Chess-Brabo: Regression-tests

It took me about 20 years when I finally started to build a proper opening-repertoire. I often wondered afterwards why I waited so long with it. Not only I played far too long bad openings (which I probably still partly do because I am still playing the Dutch Defense) but in most games I really had no clue what I was doing during the opening. I still hope to play a lot of chess in the future but those 20 years are gone and won't return.

20 years or even longer ago nobody told me that I should study openings. The Belgian FM Gunter Deleyn told me just before the lockdown this year that in his younger years it was outrageous to consult books about openings. This would be doping and an insult to chess which should be a pure intellectual fight between 2 humans. Times have changed clearly. Nowadays I read often about coaches spending a lot of time at openings even at a very early stage of development.
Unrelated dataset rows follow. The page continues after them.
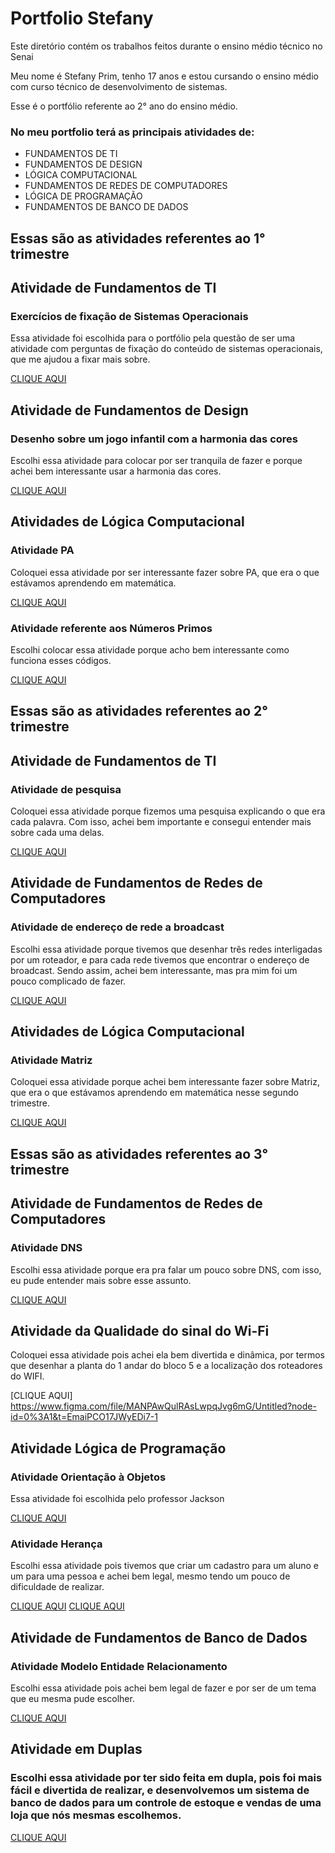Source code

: # Portfolio Stefany
Este diretório contém os trabalhos feitos durante o ensino médio técnico no Senai

Meu nome é Stefany Prim, tenho 17 anos e estou cursando o ensino médio com curso técnico de desenvolvimento de sistemas.

Esse é o portfólio referente ao 2° ano do ensino médio. 

### No meu portfolio terá as principais atividades de:
* FUNDAMENTOS DE TI
* FUNDAMENTOS DE DESIGN
* LÓGICA COMPUTACIONAL
* FUNDAMENTOS DE REDES DE COMPUTADORES
* LÓGICA DE PROGRAMAÇÃO
* FUNDAMENTOS DE BANCO DE DADOS

## Essas são as atividades referentes ao 1° trimestre

## Atividade de Fundamentos de TI

### Exercícios de fixação de Sistemas Operacionais

Essa atividade foi escolhida para o portfólio pela questão de ser uma atividade com perguntas de fixação do conteúdo de sistemas operacionais, que me ajudou a fixar mais sobre.

[CLIQUE AQUI](Fundamentos_de_TI/Atividade.jpg)

## Atividade de Fundamentos de Design 

### Desenho sobre um jogo infantil com a harmonia das cores

Escolhi essa atividade para colocar por ser tranquila de fazer e porque achei bem interessante usar a harmonia das cores.

[CLIQUE AQUI](Fundamentos_de_design/slides.pdf)

## Atividades de Lógica Computacional

### Atividade PA 

Coloquei essa atividade por ser interessante fazer sobre PA, que era o que estávamos aprendendo em matemática.

[CLIQUE AQUI](Logica_computacional/PA.png)

### Atividade referente aos Números Primos

Escolhi colocar essa atividade porque acho bem interessante como funciona esses códigos.

[CLIQUE AQUI](Logica_computacional/numerosprimos.jpg)

## Essas são as atividades referentes ao 2° trimestre

## Atividade de Fundamentos de TI

### Atividade de pesquisa

Coloquei essa atividade porque fizemos uma pesquisa explicando o que era cada palavra. Com isso, achei bem importante e consegui entender mais sobre cada uma delas.

[CLIQUE AQUI](https://docs.google.com/document/d/16JVE_rDJuz9qKWDylK41TQTd17v3DqKnDfTHJqtO8hk/edit)

## Atividade de Fundamentos de Redes de Computadores

### Atividade de endereço de rede a broadcast

Escolhi essa atividade porque tivemos que desenhar três redes interligadas por um roteador, e para cada rede tivemos que encontrar o endereço de broadcast. Sendo assim, achei bem interessante, mas pra mim foi um pouco complicado de fazer.

[CLIQUE AQUI](https://docs.google.com/document/d/1LdAq4xS5XYpNATAhNmVaNeul5G0GN3ockx8Orotciwg/edit)

## Atividades de Lógica Computacional

### Atividade Matriz

Coloquei essa atividade porque achei bem interessante fazer sobre Matriz, que era o que estávamos aprendendo em matemática nesse segundo trimestre.

[CLIQUE AQUI](Logica_computacional/Atividade_matriz.png)

## Essas são as atividades referentes ao 3° trimestre

## Atividade de Fundamentos de Redes de Computadores

### Atividade DNS

Escolhi essa atividade porque era pra falar um pouco sobre DNS, com isso, eu pude entender mais sobre esse assunto.

[CLIQUE AQUI](Fundamentos_de_redes_de_computadores/Atividade.DNS.docx)

## Atividade da Qualidade do sinal do Wi-Fi

Coloquei essa atividade pois achei ela bem divertida e dinâmica, por termos que desenhar a planta do 1 andar do bloco 5 e a localização dos roteadores do WIFI.

[CLIQUE AQUI] https://www.figma.com/file/MANPAwQulRAsLwpqJvg6mG/Untitled?node-id=0%3A1&t=EmaiPCO17JWyEDi7-1

## Atividade Lógica de Programação

### Atividade Orientação à Objetos

Essa atividade foi escolhida pelo professor Jackson

[CLIQUE AQUI](Logica_de_Programaçao/Objetos.(1).zip)

### Atividade Herança

Escolhi essa atividade pois tivemos que criar um cadastro para um aluno e um para uma pessoa e achei bem legal, mesmo tendo um pouco de dificuldade de realizar.

[CLIQUE AQUI](Logica_de_Programaçao/Aluno.(2).java)
[CLIQUE AQUI](Logica_de_Programaçao/Pessoa.(2).java)

## Atividade de Fundamentos de Banco de Dados

### Atividade Modelo Entidade Relacionamento

Escolhi essa atividade pois achei bem legal de fazer e por ser de um tema que eu mesma pude escolher.

[CLIQUE AQUI](Fundamentos_de_Banco_de_Dados/Imagem.png)

## Atividade em Duplas

### Escolhi essa atividade por ter sido feita em dupla, pois foi mais fácil e divertida de realizar, e desenvolvemos um sistema de banco de dados para um controle de estoque e vendas de uma loja que nós mesmas escolhemos.

[CLIQUE AQUI](Fundamentos_de_Banco_de_Dados/Loja.docx)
So only around 2013 I finally started to study openings seriously. I guess it was a mix of elements which convinced me to do. First I experienced a couple of debacles in the opening see e.g. an article of 2012: an expanded repertoire for black which opened my eyes. I realized that I was nowhere with my repertoire. Yes I did know already a few things about openings at that time but it was totally insufficient to meet the repertoire of a master. Besides also the quick technological developments forced me to undertake actions if I didn't want to lose ratingpoints. More and more of games were inserted into the databases. Meanwhile stronger engines were often showing how bad my openings were.

In 2016 I wrote on this blog for the first time about the changes I made to my approach of selecting openings see to study openings part 2. In that article I described mainly the methods I used but also that the results came very (too) slowly. In 2016 I had studied about 100 openings deeply. Today this number has increased to 300 (the definition of an opening I use is that it concerns a position of which you can find about 100 games in the megadatabase in which at least one of the 2 players has minimum 2300 fide-elo).
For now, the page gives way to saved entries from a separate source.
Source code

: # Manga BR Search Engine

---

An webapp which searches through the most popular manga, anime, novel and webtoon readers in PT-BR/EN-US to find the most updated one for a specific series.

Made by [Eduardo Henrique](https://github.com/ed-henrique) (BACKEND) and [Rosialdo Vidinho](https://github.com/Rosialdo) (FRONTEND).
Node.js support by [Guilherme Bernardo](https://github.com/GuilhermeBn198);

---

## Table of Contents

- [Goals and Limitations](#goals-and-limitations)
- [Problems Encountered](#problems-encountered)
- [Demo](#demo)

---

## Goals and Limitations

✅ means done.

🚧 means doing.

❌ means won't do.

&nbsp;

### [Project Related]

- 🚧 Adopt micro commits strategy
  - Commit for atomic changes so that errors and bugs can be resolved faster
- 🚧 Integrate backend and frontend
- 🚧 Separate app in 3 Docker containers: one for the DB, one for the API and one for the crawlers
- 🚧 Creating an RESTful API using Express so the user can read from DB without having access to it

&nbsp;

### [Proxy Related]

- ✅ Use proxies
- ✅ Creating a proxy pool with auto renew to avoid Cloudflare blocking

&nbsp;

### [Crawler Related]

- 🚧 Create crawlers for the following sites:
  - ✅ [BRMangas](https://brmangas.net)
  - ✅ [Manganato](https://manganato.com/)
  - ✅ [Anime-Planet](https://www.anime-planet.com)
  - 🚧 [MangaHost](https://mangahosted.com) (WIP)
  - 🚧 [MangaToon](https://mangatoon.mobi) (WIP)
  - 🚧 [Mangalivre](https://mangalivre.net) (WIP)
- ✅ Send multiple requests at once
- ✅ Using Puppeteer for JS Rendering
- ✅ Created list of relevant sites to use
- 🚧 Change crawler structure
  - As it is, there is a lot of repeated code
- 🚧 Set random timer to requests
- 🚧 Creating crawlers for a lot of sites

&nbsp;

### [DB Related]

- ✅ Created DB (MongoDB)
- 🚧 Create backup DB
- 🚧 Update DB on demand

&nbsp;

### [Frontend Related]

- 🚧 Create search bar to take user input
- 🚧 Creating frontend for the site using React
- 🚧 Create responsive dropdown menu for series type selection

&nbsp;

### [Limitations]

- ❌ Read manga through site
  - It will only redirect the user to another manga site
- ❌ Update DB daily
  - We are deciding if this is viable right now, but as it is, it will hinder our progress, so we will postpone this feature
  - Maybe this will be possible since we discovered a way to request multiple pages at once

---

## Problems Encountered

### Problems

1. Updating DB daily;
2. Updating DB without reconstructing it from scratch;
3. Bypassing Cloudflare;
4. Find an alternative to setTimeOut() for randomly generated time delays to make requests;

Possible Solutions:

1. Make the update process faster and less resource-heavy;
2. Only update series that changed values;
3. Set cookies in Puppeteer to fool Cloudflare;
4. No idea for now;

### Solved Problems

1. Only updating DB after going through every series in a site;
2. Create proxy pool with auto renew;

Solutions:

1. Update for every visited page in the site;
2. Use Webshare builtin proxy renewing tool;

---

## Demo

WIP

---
I don't know how many openings I should still analyze before I have covered my complete repertoire. I guess it is possible to calculate the exact number by writing some script which connects an opening-tree of your repertoire to a megadatabase but I already know in advance that the answer won't make me happy. I am sure that I am not even at the midpoint. Nonetheless this doesn't mean that I can't profit already from my work in progress. My database of +300 openings analyzed very deeply is an oasis of killer novelties and ideas. I very often use them in my games and I am not only talking about refutations of specific lines but also about surprising the opponents.

Naturally the research of the openings also lead to many changes of my repertoire. Many lines were dropped and replaced by (hopefully) better ones. Readers following this blog for years will probably still remember my articles part 1 and part 2 of the Dutch steps in the English opening. However it aren't only old openings which are erased from my repertoire. Also of the +300 deeply analyzed openings which I made in recent years (between 2013 and 2020) already 60 of them are again obsolete. This also means that the analysis I made for those openings isn't relevant either anymore for my repertoire.
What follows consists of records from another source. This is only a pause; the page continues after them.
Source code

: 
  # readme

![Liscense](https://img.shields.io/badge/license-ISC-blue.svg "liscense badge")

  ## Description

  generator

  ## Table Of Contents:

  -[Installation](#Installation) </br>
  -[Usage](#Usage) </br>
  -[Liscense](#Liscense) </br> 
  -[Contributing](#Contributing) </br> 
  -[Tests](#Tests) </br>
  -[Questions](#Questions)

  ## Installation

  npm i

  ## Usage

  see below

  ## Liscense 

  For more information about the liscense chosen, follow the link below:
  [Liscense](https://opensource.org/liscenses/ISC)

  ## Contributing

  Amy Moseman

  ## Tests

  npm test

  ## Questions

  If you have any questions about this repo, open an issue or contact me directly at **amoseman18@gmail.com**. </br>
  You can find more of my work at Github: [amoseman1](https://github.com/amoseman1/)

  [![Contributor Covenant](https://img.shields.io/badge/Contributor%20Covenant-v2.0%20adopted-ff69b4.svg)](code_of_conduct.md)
This I regretted as I spent a lot of time at it. Initially I thought this is something I have to accept till I realized maybe it is possible to try to revive some of the old analysis by checking it after x-years with more recent and stronger software+hardware. The idea of regression-tests was created. I call it regression-tests because the terminology is already known in the IT-world. When new software is added to older software (e.g. for a new release) then a good developer will not only test the new software but will also make sure that the new software didn't impact the functionality of the old software. Very often we see some changes did corrupt the code of the old software. In the jargon used by the developers this is called regression-tests.

Meanwhile I am already for 4 years doing regression-tests on some openings which were earlier removed from my repertoire. It is always nice to have an old opening back into the repertoire. The experience is never gone and getting more flexibility (choice between old and new) is always useful in practice. However till now the results of those tests were very disappointing as I wasn't able yet to resurrect any old opening. Sometimes I do manage to discover a small improvement of a sub-line but it never leads to a re-evaluation of the complete system. A nice example is one of my most recent regression-tests I made of the opening 1.d4 f5 2.Bf4.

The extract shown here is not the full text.